Tuesday, March 26, 2013

One of my all time favorites

Since I'm muddling through Kage Baker at the moment, I thought I'd drop in and talk about on of my favorite series that also happens to be calling from the shelf at the moment.

Many years ago, when I was frequenting the library branch south of Ohio State, I kept seeing a book on the New Books display called The Gumshoe Gorilla. I read the back, and kept looking at it every time I went in to drop off and pick up. Then someone in one of my LiveJournal communities reviewed it and pointed out that it was the second book in the series that started with The Gumshoe, The Witch, and The Virtual Corpse.

So, I placed reserves on both books, and wound up reading them on an extended weekend trip to Illinois for my cousin's wedding.

After realizing that I'd checked the books out 3 or 4 times, I wound up buying copies of my own, since I still enjoy re-reading them, even if the newer editions change a few references around. (In the original edition of GWVC, there's a Star Trek reference that gets changed to a Star Wars reference, and a few other nods to changing tastes or things considered too obscure. I still have an original version of GG, so I'm not sure what got changed in there.)

GWVC introduces us to Private Eye Drew Parker in the year 2024 as he's staking out the fiance of his client. His client is a Southern Baptist, who is trying to see if her husband to be is really gay. Drew's accomplice in this is the Escort Daniel, who does indeed prove the fiance to be gay. This is complicated by the fact the client has decided to come along on the sting. And the client pulls a gun when the fiance's infidelity is revealed.

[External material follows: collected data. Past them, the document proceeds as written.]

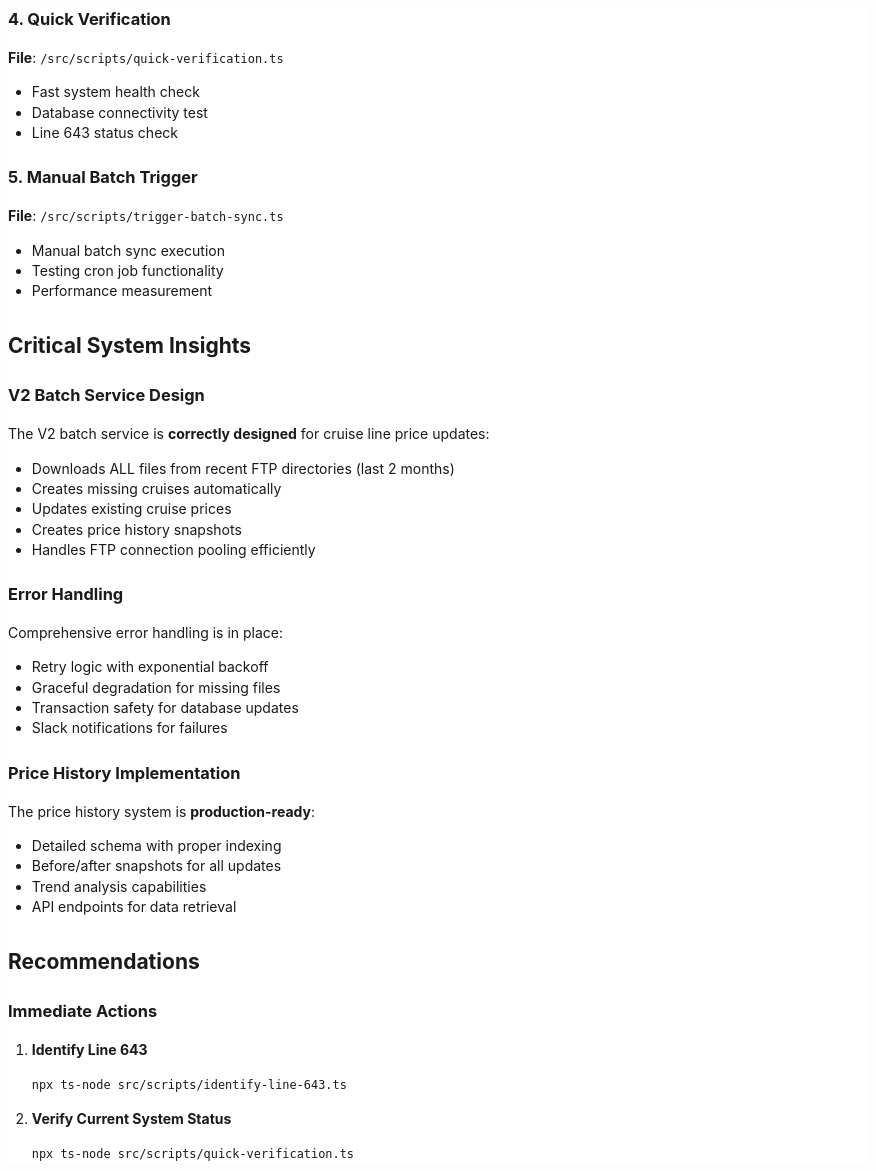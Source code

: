 ### 4. Quick Verification
**File**: `/src/scripts/quick-verification.ts`
- Fast system health check
- Database connectivity test
- Line 643 status check

### 5. Manual Batch Trigger
**File**: `/src/scripts/trigger-batch-sync.ts`
- Manual batch sync execution
- Testing cron job functionality
- Performance measurement

## Critical System Insights

### V2 Batch Service Design
The V2 batch service is **correctly designed** for cruise line price updates:
- Downloads ALL files from recent FTP directories (last 2 months)
- Creates missing cruises automatically
- Updates existing cruise prices
- Creates price history snapshots
- Handles FTP connection pooling efficiently

### Error Handling
Comprehensive error handling is in place:
- Retry logic with exponential backoff
- Graceful degradation for missing files
- Transaction safety for database updates
- Slack notifications for failures

### Price History Implementation
The price history system is **production-ready**:
- Detailed schema with proper indexing
- Before/after snapshots for all updates
- Trend analysis capabilities
- API endpoints for data retrieval

## Recommendations

### Immediate Actions

1. **Identify Line 643**
   ```bash
   npx ts-node src/scripts/identify-line-643.ts
   ```

2. **Verify Current System Status**
   ```bash
   npx ts-node src/scripts/quick-verification.ts
   ```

This little vignette that opens the story gives us a glimpse of the world of 2024. Daniel is a product of the Camps, basically orphanages for gay youth abandoned by their parents following the development of the test for the gay gene. As times have passed, only the Catholics generally won't avoid aborting a gay baby. As such, the Gay culture has a bunch of iconography based on the fusion of Divas and Saints. (For instance, Madonna, the Like-A-Virgin, not the Holy Virgin.) Due to increasingly customizable entertainment options, most groups segregate themselves into fairly insular communities, with no real overlap.

(As a side note, and as a bit of an Eater egg, Drew's introduction was published as a short story in Bending the Landscape: Science Fiction edited by Stephen Pagel and Nicola Griffith. Stephen, in his introduction, makes a comment about how he goes by Stephe since he can't properly spell it Steve. In GWVC, a security guard does introduce himself as Stephe.)

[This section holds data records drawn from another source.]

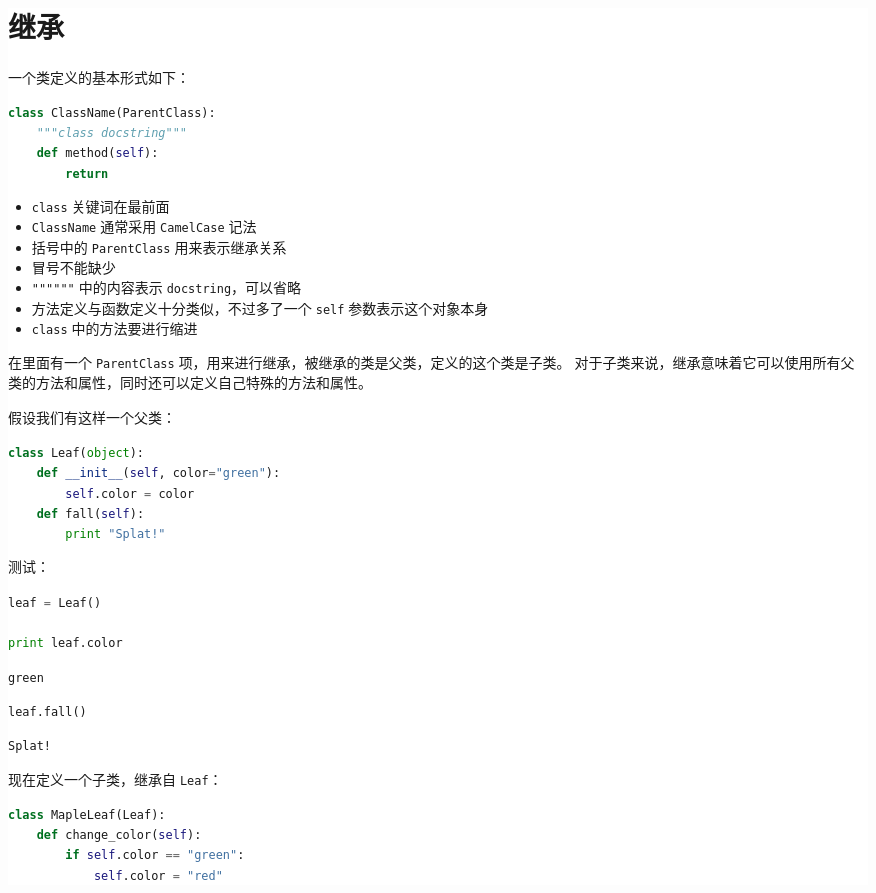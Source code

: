 
# 继承

一个类定义的基本形式如下：
```python
class ClassName(ParentClass):
    """class docstring"""
    def method(self):
        return
```

- `class` 关键词在最前面
- `ClassName` 通常采用 `CamelCase` 记法
- 括号中的 `ParentClass` 用来表示继承关系
- 冒号不能缺少
- `""""""` 中的内容表示 `docstring`，可以省略
- 方法定义与函数定义十分类似，不过多了一个 `self` 参数表示这个对象本身
- `class` 中的方法要进行缩进

在里面有一个 `ParentClass` 项，用来进行继承，被继承的类是父类，定义的这个类是子类。
对于子类来说，继承意味着它可以使用所有父类的方法和属性，同时还可以定义自己特殊的方法和属性。

假设我们有这样一个父类：


```python
class Leaf(object):
    def __init__(self, color="green"):
        self.color = color
    def fall(self):
        print "Splat!"
```

测试：


```python
leaf = Leaf()

print leaf.color
```

    green



```python
leaf.fall()
```

    Splat!


现在定义一个子类，继承自 `Leaf`：


```python
class MapleLeaf(Leaf):
    def change_color(self):
        if self.color == "green":
            self.color = "red"
```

The book itself is written in first person. The twist is that there are 22 narrators throughout the text, each with a handle and a time stamp to help keep track of where we are in the story. Drew, for instance, is The Gumshoe. The geriatric Cherokee shaman is The Lunatic. a school kid who figures greatly into the plot is The Chosen One, mainly because he thinks of himself as God's chosen victim. Nothing near martyrdom, but more like putting banana peels in his path to give God a laugh.

What follows is an investigation into 3 murders, what caused them, and what the murder is actually trying to accomplish. By the time you get to the end, the staggering beauty of the plan is almost overwhelming, and the social commentary quite pointed.

The second book returns us back to Drew a year later, investigating a famous film star on behalf of the star's girlfriend. (The star is on of 5 identical Tom Cruise clones. In the continuity, cloning dead celebrities is an expensive but valid means of reproducing.) It also focuses on Daniel and his past or what little he remembers of it. And in the meantime becomes a very deep meditation on the perils of fame and celebrity.

I recommend these frequently to all of my gay friends who like to read, since they really are fun reads with much to say. And it's hard not to feel kinship with many of the characters throughout both books. I wish Hartman would write another sequel, but I think he's busy doing movies now.